An implementation of sed in Go. Just because!

Sed-Go

An implementation of sed in Go. Just because!

Status

  • Command-Line processing: Done. It accepts '-e', '-f', '-n' and long versions of the same. It takes '-help'.
  • Lexer: Complete.
  • Parser/Engine: Has every command in a typical sed now. It has: a, i, c, d, D, p, P, g, G, x, h, H, r, w, s, y, b, t, :label, n, N, q, =.

This sed engine can be embedded in your program, wrapping any io.Reader so that the stream is lazily processed as you read from it. Of course I also have a command-line driver program here (in package github.com/rwtodd/Go.Sed/cmd/sed-go).

Differences from Standard Sed

Regexps: The only thing you really have to keep in mind when using go-sed, is I use Go's "regexp" package. Therefore, you have to use that syntax for the regular expressions. The main differences I've noticed in practice are:

Go-sed Traditional RE Notes
s/a(bc*)d/$1/g s/a\(bc*\)d/\1/g Don't escape (); Use $1, $2, etc.
s/(?s).// s/.// If you want dot to match \n, use (?s) flag.

Go's regexps have many rich options, which you can see here.

There are a few niceties though, such as I interpret '\t' and '\n' in replacement strings:

s/\w+\s*/\t$0\n/g

You can also escape the newline like in a typical sed, if you want.

Slightly Friendlier Syntax: Go-sed is a little more user-friendly when it comes to syntax. In a normal sed, you have to use one (and ONLY one) space between a r or w and the filename. Go-sed eats whitespace until it sees the filename.

Also, in a typical sed, you need seemingly-extraneous semicolons like the one after the d below:

sed -e '/re/ { p ; d; }' < in > out

... but go-sed is nicer about it:

sed-go -e '/re/ { p ; d }' < in > out 

Unicode: Original sed had no idea about unicode, but modern ones do, and Go-sed is unicode-friendly:

sed-go -e 'y/go/世界/' < in > out

Embed in your Code

I built the program as a library so that sed can be embedded into programs, wrapping any available Reader. The library processes the input lazily as you read bytes from the wrapped Reader.

Obviously, custom string-processing code is faster, but for quick and one-off tasks, this can be just what you need. For example, you want to strip out unix-style comments from a file, but can't be bothered to write the Go code at the moment:

engine, err := sed.New(strings.NewReader(`/^#/d  s/ *#.*//`))
n, err := io.Copy(myOutput, engine.Wrap(myInput))

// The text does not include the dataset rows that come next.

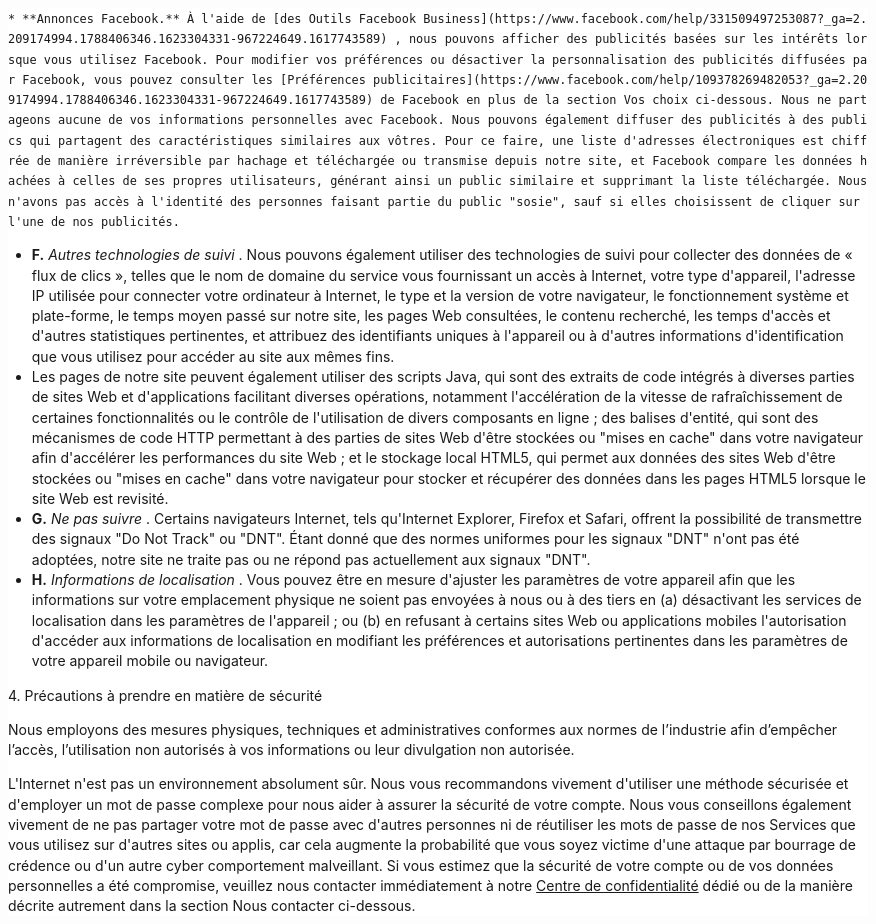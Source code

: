     * **Annonces Facebook.** À l'aide de [des Outils Facebook Business](https://www.facebook.com/help/331509497253087?_ga=2.209174994.1788406346.1623304331-967224649.1617743589) , nous pouvons afficher des publicités basées sur les intérêts lorsque vous utilisez Facebook. Pour modifier vos préférences ou désactiver la personnalisation des publicités diffusées par Facebook, vous pouvez consulter les [Préférences publicitaires](https://www.facebook.com/help/109378269482053?_ga=2.209174994.1788406346.1623304331-967224649.1617743589) de Facebook en plus de la section Vos choix ci-dessous. Nous ne partageons aucune de vos informations personnelles avec Facebook. Nous pouvons également diffuser des publicités à des publics qui partagent des caractéristiques similaires aux vôtres. Pour ce faire, une liste d'adresses électroniques est chiffrée de manière irréversible par hachage et téléchargée ou transmise depuis notre site, et Facebook compare les données hachées à celles de ses propres utilisateurs, générant ainsi un public similaire et supprimant la liste téléchargée. Nous n'avons pas accès à l'identité des personnes faisant partie du public "sosie", sauf si elles choisissent de cliquer sur l'une de nos publicités.
* **F.** _Autres technologies de suivi_ . Nous pouvons également utiliser des technologies de suivi pour collecter des données de « flux de clics », telles que le nom de domaine du service vous fournissant un accès à Internet, votre type d'appareil, l'adresse IP utilisée pour connecter votre ordinateur à Internet, le type et la version de votre navigateur, le fonctionnement système et plate-forme, le temps moyen passé sur notre site, les pages Web consultées, le contenu recherché, les temps d'accès et d'autres statistiques pertinentes, et attribuez des identifiants uniques à l'appareil ou à d'autres informations d'identification que vous utilisez pour accéder au site aux mêmes fins.
* Les pages de notre site peuvent également utiliser des scripts Java, qui sont des extraits de code intégrés à diverses parties de sites Web et d'applications facilitant diverses opérations, notamment l'accélération de la vitesse de rafraîchissement de certaines fonctionnalités ou le contrôle de l'utilisation de divers composants en ligne ; des balises d'entité, qui sont des mécanismes de code HTTP permettant à des parties de sites Web d'être stockées ou "mises en cache" dans votre navigateur afin d'accélérer les performances du site Web ; et le stockage local HTML5, qui permet aux données des sites Web d'être stockées ou "mises en cache" dans votre navigateur pour stocker et récupérer des données dans les pages HTML5 lorsque le site Web est revisité.
* **G.** _Ne pas suivre_ . Certains navigateurs Internet, tels qu'Internet Explorer, Firefox et Safari, offrent la possibilité de transmettre des signaux "Do Not Track" ou "DNT". Étant donné que des normes uniformes pour les signaux "DNT" n'ont pas été adoptées, notre site ne traite pas ou ne répond pas actuellement aux signaux "DNT".
* **H.** _Informations de localisation_ . Vous pouvez être en mesure d'ajuster les paramètres de votre appareil afin que les informations sur votre emplacement physique ne soient pas envoyées à nous ou à des tiers en (a) désactivant les services de localisation dans les paramètres de l'appareil ; ou (b) en refusant à certains sites Web ou applications mobiles l'autorisation d'accéder aux informations de localisation en modifiant les préférences et autorisations pertinentes dans les paramètres de votre appareil mobile ou navigateur.

4\. Précautions à prendre en matière de sécurité

Nous employons des mesures physiques, techniques et administratives conformes aux normes de l’industrie afin d’empêcher l’accès, l’utilisation non autorisés à vos informations ou leur divulgation non autorisée.

L'Internet n'est pas un environnement absolument sûr. Nous vous recommandons vivement d'utiliser une méthode sécurisée et d'employer un mot de passe complexe pour nous aider à assurer la sécurité de votre compte. Nous vous conseillons également vivement de ne pas partager votre mot de passe avec d'autres personnes ni de réutiliser les mots de passe de nos Services que vous utilisez sur d'autres sites ou applis, car cela augmente la probabilité que vous soyez victime d'une attaque par bourrage de crédence ou d'un autre cyber comportement malveillant. Si vous estimez que la sécurité de votre compte ou de vos données personnelles a été compromise, veuillez nous contacter immédiatement à notre [Centre de confidentialité](https://fr.shein.com/Privacy-Center-a-1045.html) dédié ou de la manière décrite autrement dans la section Nous contacter ci-dessous.
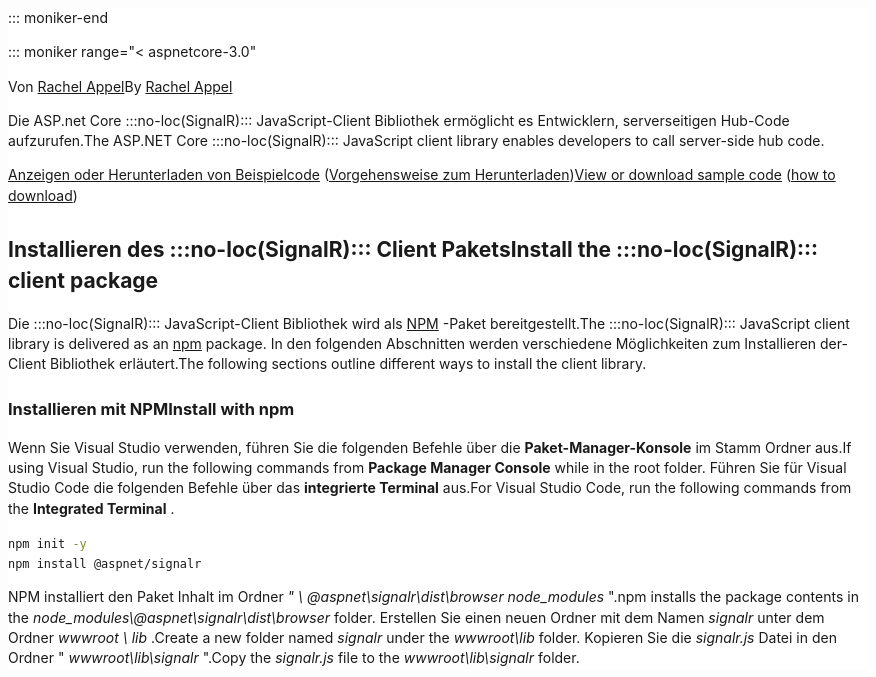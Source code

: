 ::: moniker-end

::: moniker range="< aspnetcore-3.0"

<span data-ttu-id="4d0a2-226">Von [Rachel Appel](https://twitter.com/rachelappel)</span><span class="sxs-lookup"><span data-stu-id="4d0a2-226">By [Rachel Appel](https://twitter.com/rachelappel)</span></span>

<span data-ttu-id="4d0a2-227">Die ASP.net Core :::no-loc(SignalR)::: JavaScript-Client Bibliothek ermöglicht es Entwicklern, serverseitigen Hub-Code aufzurufen.</span><span class="sxs-lookup"><span data-stu-id="4d0a2-227">The ASP.NET Core :::no-loc(SignalR)::: JavaScript client library enables developers to call server-side hub code.</span></span>

<span data-ttu-id="4d0a2-228">[Anzeigen oder Herunterladen von Beispielcode](https://github.com/dotnet/AspNetCore.Docs/tree/master/aspnetcore/signalr/javascript-client/samples) ([Vorgehensweise zum Herunterladen](xref:index#how-to-download-a-sample))</span><span class="sxs-lookup"><span data-stu-id="4d0a2-228">[View or download sample code](https://github.com/dotnet/AspNetCore.Docs/tree/master/aspnetcore/signalr/javascript-client/samples) ([how to download](xref:index#how-to-download-a-sample))</span></span>

## <a name="install-the-no-locsignalr-client-package"></a><span data-ttu-id="4d0a2-229">Installieren des :::no-loc(SignalR)::: Client Pakets</span><span class="sxs-lookup"><span data-stu-id="4d0a2-229">Install the :::no-loc(SignalR)::: client package</span></span>

<span data-ttu-id="4d0a2-230">Die :::no-loc(SignalR)::: JavaScript-Client Bibliothek wird als [NPM](https://www.npmjs.com/) -Paket bereitgestellt.</span><span class="sxs-lookup"><span data-stu-id="4d0a2-230">The :::no-loc(SignalR)::: JavaScript client library is delivered as an [npm](https://www.npmjs.com/) package.</span></span> <span data-ttu-id="4d0a2-231">In den folgenden Abschnitten werden verschiedene Möglichkeiten zum Installieren der-Client Bibliothek erläutert.</span><span class="sxs-lookup"><span data-stu-id="4d0a2-231">The following sections outline different ways to install the client library.</span></span>

### <a name="install-with-npm"></a><span data-ttu-id="4d0a2-232">Installieren mit NPM</span><span class="sxs-lookup"><span data-stu-id="4d0a2-232">Install with npm</span></span>

<span data-ttu-id="4d0a2-233">Wenn Sie Visual Studio verwenden, führen Sie die folgenden Befehle über die **Paket-Manager-Konsole** im Stamm Ordner aus.</span><span class="sxs-lookup"><span data-stu-id="4d0a2-233">If using Visual Studio, run the following commands from **Package Manager Console** while in the root folder.</span></span> <span data-ttu-id="4d0a2-234">Führen Sie für Visual Studio Code die folgenden Befehle über das **integrierte Terminal** aus.</span><span class="sxs-lookup"><span data-stu-id="4d0a2-234">For Visual Studio Code, run the following commands from the **Integrated Terminal** .</span></span>

```bash
npm init -y
npm install @aspnet/signalr
```

<span data-ttu-id="4d0a2-235">NPM installiert den Paket Inhalt im Ordner *" \\ @aspnet\signalr\dist\browser node_modules* ".</span><span class="sxs-lookup"><span data-stu-id="4d0a2-235">npm installs the package contents in the *node_modules\\@aspnet\signalr\dist\browser* folder.</span></span> <span data-ttu-id="4d0a2-236">Erstellen Sie einen neuen Ordner mit dem Namen *signalr* unter dem Ordner *wwwroot \\ lib* .</span><span class="sxs-lookup"><span data-stu-id="4d0a2-236">Create a new folder named *signalr* under the *wwwroot\\lib* folder.</span></span> <span data-ttu-id="4d0a2-237">Kopieren Sie die *signalr.js* Datei in den Ordner " *wwwroot\lib\signalr* ".</span><span class="sxs-lookup"><span data-stu-id="4d0a2-237">Copy the *signalr.js* file to the *wwwroot\lib\signalr* folder.</span></span>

If your input is a string, and you just want to get a processed string back, there is RunString:

output, err := engine.RunString(inString)

Note that, if you want an engine that emulates sed's -n quiet mode, use NewQuiet instead of New.

Go Get

You can get the code/executable by saying:

go get github.com/rwtodd/Go.Sed/cmd/sed-go

And, if you want to embed a sed engine in your own program, you can import:

import "github.com/rwtodd/Go.Sed/sed"

(2019-01-03: I added a go.mod file to the repo so it can be built outside of $GOPATH)

Implementation Notes

I have never looked at how a "real" implementation of sed is done. I'm just going by the sed man pages and tutorials. I will note that in speed comparisons, go-sed outperforms Mac OS X's sed on my iMac, as long as the input isn't tiny. So, I think the architecture here is pretty good.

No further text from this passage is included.